Additionally, economic aspects like out-of-pocket payments and restricted insurance coverage reduce demand for private insurance, suggesting reforms geared toward improving affordability and comprehensiveness. Last, these results promote evidence-based, data-informed policymaking that takes the lagging interaction between insurance adoption and healthcare capacity into account and thus fosters more adaptive and better-performing HI policies. This is significant for important aspects of health systems performance. While insurance coverage is growing, infrastructure development is limited, which may impact allocative efficiency. Limited growth in the workforce, especially the nursing workforce, might raise cost-effectiveness and quality delivery issues. Therefore, policymakers should approach insurance reforms not just as financial instruments, but also as mechanisms for promoting efficient, equitable, and sustainable health systems.

Limitations

This study is limited to private sector healthcare facilities in KSA, UAE, and Jordan. Hence, the findings may not be generalizable to other countries, and the public health sector context should be explained cautiously. Second, the smaller sample size of hospitals and healthcare facilities may reduce the statistical power and limits the ability to detect more nuanced effects or variations across different contexts. Third, the analysis employs methods based on panel data, including a Granger causality test to account for dynamic relationships in demand; it cannot allow for claims about causal mechanisms owing to omitted variable bias and unobserved confounding factors at the system level. Fourth, negative associations between demand for HI and healthcare infrastructure markers, including hospital beds and workforce metrics, may also be confounded by unmeasured factors, such as patients’ preferences, unique details of private insurance schemes, and regulatory contexts that are not specified. Fifth, compared with other industries, the long lead times and complicated nature of developing human resources in healthcare, especially for doctors and nurses, may not have fully captured the effects of changes in insurance demand on workforce development during the study timeframe, and may well have underrepresented the long-term impacts of insurance demand.
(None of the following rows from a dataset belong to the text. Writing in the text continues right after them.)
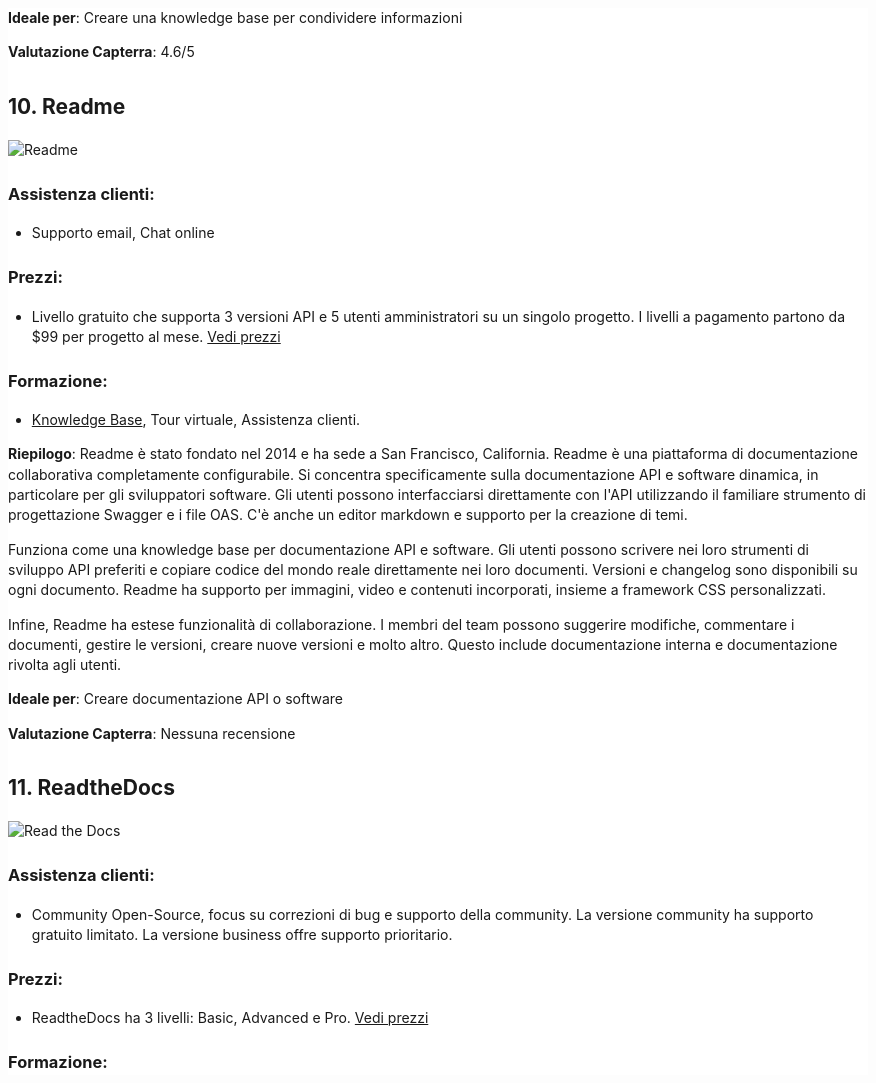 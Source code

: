 **Ideale per**: Creare una knowledge base per condividere informazioni

**Valutazione Capterra**: 4.6/5

## 10. Readme

![Readme](https://lh7-us.googleusercontent.com/PJDCTv6ZNCgBYWSrQPZaswgzNMeHG3GE7nSfNYCyJiiMu3HVpkvV8Vx0oVo78lHjEf16yojtgd6-I8IlFRPfmXDuF-QyWNlM7Fm_4GUdnPBsgBgSwlewcVuFDxvIotutfkkvv0NtV0I0N_Pjar5RJzs)

### Assistenza clienti:

- Supporto email, Chat online

### Prezzi:

- Livello gratuito che supporta 3 versioni API e 5 utenti amministratori su un singolo progetto. I livelli a pagamento partono da $99 per progetto al mese. [Vedi prezzi](https://readme.com/pricing)

### Formazione:

- [Knowledge Base](https://docs.readme.com/docs/introduction), Tour virtuale, Assistenza clienti.

**Riepilogo**: Readme è stato fondato nel 2014 e ha sede a San Francisco, California. Readme è una piattaforma di documentazione collaborativa completamente configurabile. Si concentra specificamente sulla documentazione API e software dinamica, in particolare per gli sviluppatori software. Gli utenti possono interfacciarsi direttamente con l'API utilizzando il familiare strumento di progettazione Swagger e i file OAS. C'è anche un editor markdown e supporto per la creazione di temi.

Funziona come una knowledge base per documentazione API e software. Gli utenti possono scrivere nei loro strumenti di sviluppo API preferiti e copiare codice del mondo reale direttamente nei loro documenti. Versioni e changelog sono disponibili su ogni documento. Readme ha supporto per immagini, video e contenuti incorporati, insieme a framework CSS personalizzati.

Infine, Readme ha estese funzionalità di collaborazione. I membri del team possono suggerire modifiche, commentare i documenti, gestire le versioni, creare nuove versioni e molto altro. Questo include documentazione interna e documentazione rivolta agli utenti.

**Ideale per**: Creare documentazione API o software

**Valutazione Capterra**: Nessuna recensione

## 11. ReadtheDocs

![Read the Docs](https://lh7-us.googleusercontent.com/rTC3DFAx_cO8WoAyFwUSVGM61arOaLcxHp7GTnndPkpAJLrJBm8Pltvd1w5ia7eLmpGsM7JHcL3hoxRAMxdrMAOQHs9YqurgvcmH1Xhwt1f6XHQAXmmypNVbqHR7r28dIB43VtP3vT-9K7PoizitWaA)

### Assistenza clienti:

- Community Open-Source, focus su correzioni di bug e supporto della community. La versione community ha supporto gratuito limitato. La versione business offre supporto prioritario.

### Prezzi:

- ReadtheDocs ha 3 livelli: Basic, Advanced e Pro. [Vedi prezzi](https://readthedocs.com/pricing/)

### Formazione:
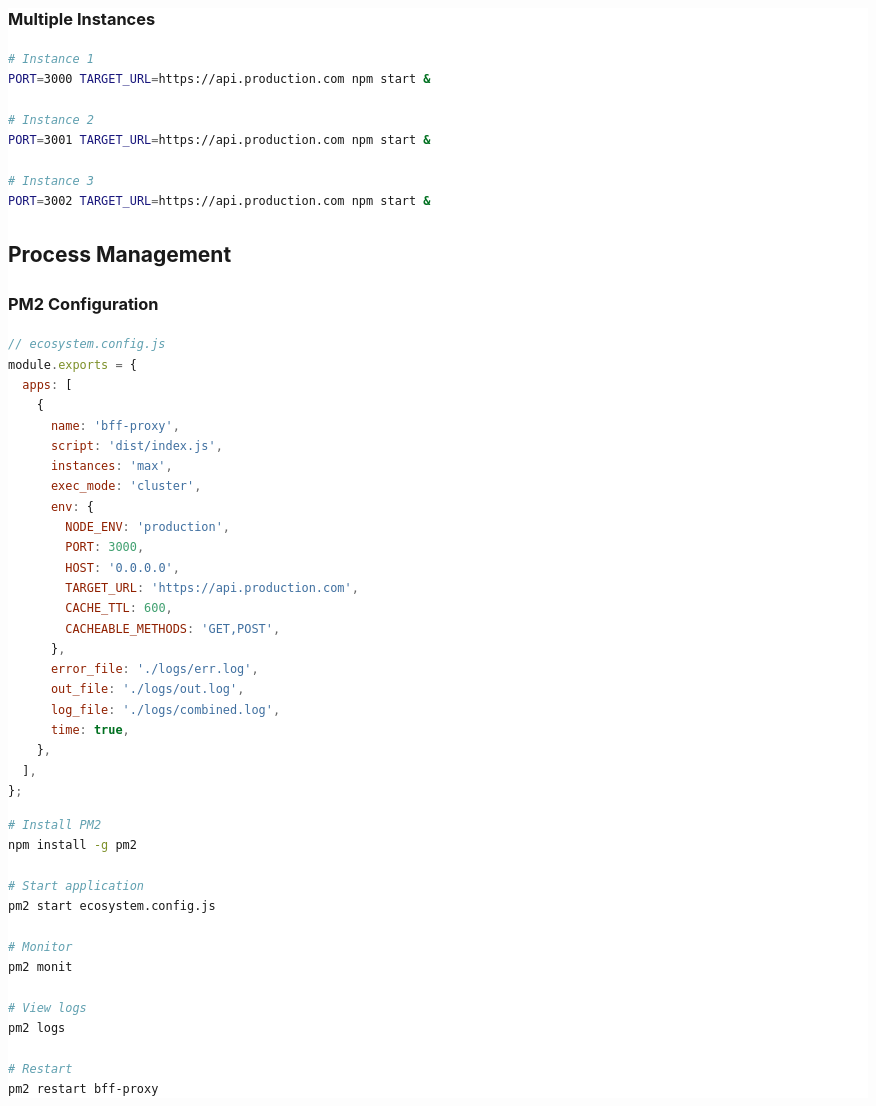 ### Multiple Instances

```bash
# Instance 1
PORT=3000 TARGET_URL=https://api.production.com npm start &

# Instance 2
PORT=3001 TARGET_URL=https://api.production.com npm start &

# Instance 3
PORT=3002 TARGET_URL=https://api.production.com npm start &
```

## Process Management

### PM2 Configuration

```javascript
// ecosystem.config.js
module.exports = {
  apps: [
    {
      name: 'bff-proxy',
      script: 'dist/index.js',
      instances: 'max',
      exec_mode: 'cluster',
      env: {
        NODE_ENV: 'production',
        PORT: 3000,
        HOST: '0.0.0.0',
        TARGET_URL: 'https://api.production.com',
        CACHE_TTL: 600,
        CACHEABLE_METHODS: 'GET,POST',
      },
      error_file: './logs/err.log',
      out_file: './logs/out.log',
      log_file: './logs/combined.log',
      time: true,
    },
  ],
};
```

```bash
# Install PM2
npm install -g pm2

# Start application
pm2 start ecosystem.config.js

# Monitor
pm2 monit

# View logs
pm2 logs

# Restart
pm2 restart bff-proxy
```
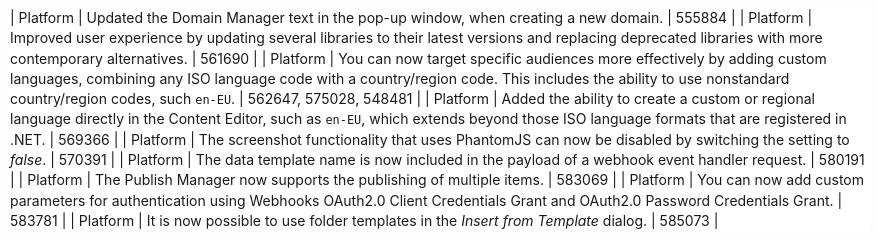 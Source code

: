 | Platform                 | Updated the Domain Manager text in the pop-up window, when creating a new domain.                                                                                                                                                                                                                                                                                     | 555884                                                                                                                                                                                                                 |
| Platform                 | Improved user experience by updating several libraries to their latest versions and replacing deprecated libraries with more contemporary alternatives.                                                                                                                                                                                                               | 561690                                                                                                                                                                                                                 |
| Platform                 | You can now target specific audiences more effectively by adding custom languages, combining any ISO language code with a country/region code. This includes the ability to use nonstandard country/region codes, such `en-EU`.                                                                                                                                       | 562647, 575028, 548481                                                                                                                                                                                                 |
| Platform                 | Added the ability to create a custom or regional language directly in the Content Editor, such as `en-EU`, which extends beyond those ISO language formats that are registered in .NET.                                                                                                                                                                               | 569366                                                                                                                                                                                                                 |
| Platform                 | ​The screenshot functionality that uses PhantomJS can now be disabled by switching the setting to _false_.                                                                                                                                                                                                                                                            | 570391                                                                                                                                                                                                                 |
| Platform                 | ​The data template name is now included in the payload of a webhook event handler request.                                                                                                                                                                                                                                                                            | 580191                                                                                                                                                                                                                 |
| Platform                 | The Publish Manager now supports the publishing of multiple items.                                                                                                                                                                                                                                                                                                    | 583069                                                                                                                                                                                                                 |
| Platform                 | You can now add custom parameters for authentication using Webhooks OAuth2.0 Client Credentials Grant and OAuth2.0 Password Credentials Grant.                                                                                                                                                                                                                        | 583781                                                                                                                                                                                                                 |
| Platform                 | It is now possible to use folder templates in the _Insert from Template_ dialog.                                                                                                                                                                                                                                                                                      | 585073                                                                                                                                                                                                                 | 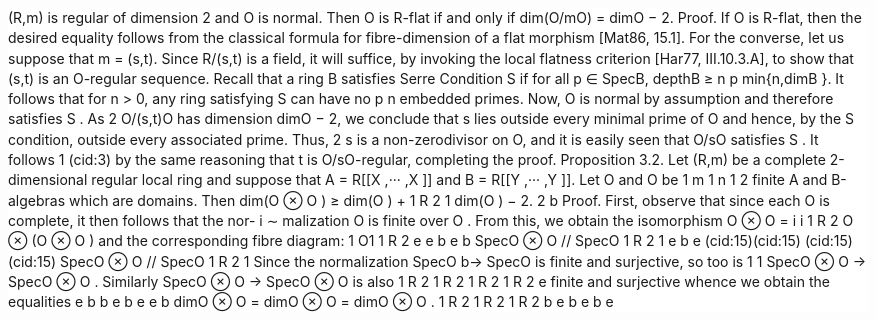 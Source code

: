 (R,m) is regular of dimension 2 and O is normal. Then O is R-flat if and only if
dim(O/mO) = dimO − 2.
Proof. If O is R-flat, then the desired equality follows from the classical formula for
fibre-dimension of a flat morphism [Mat86, 15.1]. For the converse, let us suppose
that m = (s,t). Since R/(s,t) is a field, it will suffice, by invoking the local
flatness criterion [Har77, III.10.3.A], to show that (s,t) is an O-regular sequence.
Recall that a ring B satisfies Serre Condition S if for all p ∈ SpecB, depthB ≥
n p
min{n,dimB }. It follows that for n > 0, any ring satisfying S can have no
p n
embedded primes. Now, O is normal by assumption and therefore satisfies S . As
2
O/(s,t)O has dimension dimO − 2, we conclude that s lies outside every minimal
prime of O and hence, by the S condition, outside every associated prime. Thus,
2
s is a non-zerodivisor on O, and it is easily seen that O/sO satisfies S . It follows
1
(cid:3)
by the same reasoning that t is O/sO-regular, completing the proof.
Proposition 3.2. Let (R,m) be a complete 2-dimensional regular local ring and
suppose that A = R[[X ,··· ,X ]] and B = R[[Y ,··· ,Y ]]. Let O and O be
1 m 1 n 1 2
finite A and B-algebras which are domains. Then dim(O ⊗ O ) ≥ dim(O ) +
1 R 2 1
dim(O ) − 2.
2
b
Proof. First, observe that since each O is complete, it then follows that the nor-
i
∼
malization O is finite over O . From this, we obtain the isomorphism O ⊗ O =
i i 1 R 2
O ⊗ (O ⊗ O ) and the corresponding fibre diagram:
1 O1 1 R 2
e e b
e b
SpecO ⊗ O // SpecO
1 R 2 1
e b e
(cid:15)(cid:15) (cid:15)(cid:15)
SpecO ⊗ O // SpecO
1 R 2 1
Since the normalization SpecO b→ SpecO is finite and surjective, so too is
1 1
SpecO ⊗ O → SpecO ⊗ O . Similarly SpecO ⊗ O → SpecO ⊗ O is also
1 R 2 1 R 2 1 R 2 1 R 2
e
finite and surjective whence we obtain the equalities
e b b e b e e b
dimO ⊗ O = dimO ⊗ O = dimO ⊗ O .
1 R 2 1 R 2 1 R 2
b e b e b e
Finally, data limitations related to the accuracy of insurance coverage, hospital resource allocation, and quality metrics could impact the robustness of the results. Utilizing larger data sets and the use of mixed-method approaches to explore much more complex interactions should be considered for further research.

CONCLUSION

This study presents important insights into the intricate interplay between healthcare infrastructure and INS in the private hospital markets of KSA, the UAE, and Jordan. The results show largely negative correlations between insurance demand and major healthcare capacity measures like the number of hospitals, hospital beds, and nurses, which imply that an efficient public healthcare system lowers the dependency on private HI. Additionally, the dynamic interaction revealed by panel VAR Granger causality tests further emphasizes that insurance demand and healthcare infrastructure shape one another across time, highlighting the necessity for concerted policy action. Notably, increasing HI coverage without concomitant investments in healthcare capacity and the development of the workforce could result in inefficiencies and unserved demand. These findings highlight the need for comprehensive health system planning in concert with insurance reforms, infrastructure development, and workforce reinforcement to maximize the sustainability and effectiveness of HI plans in the region.


Funding

This research did not receive any funding.

Disclosures

The authors declare no competing interests.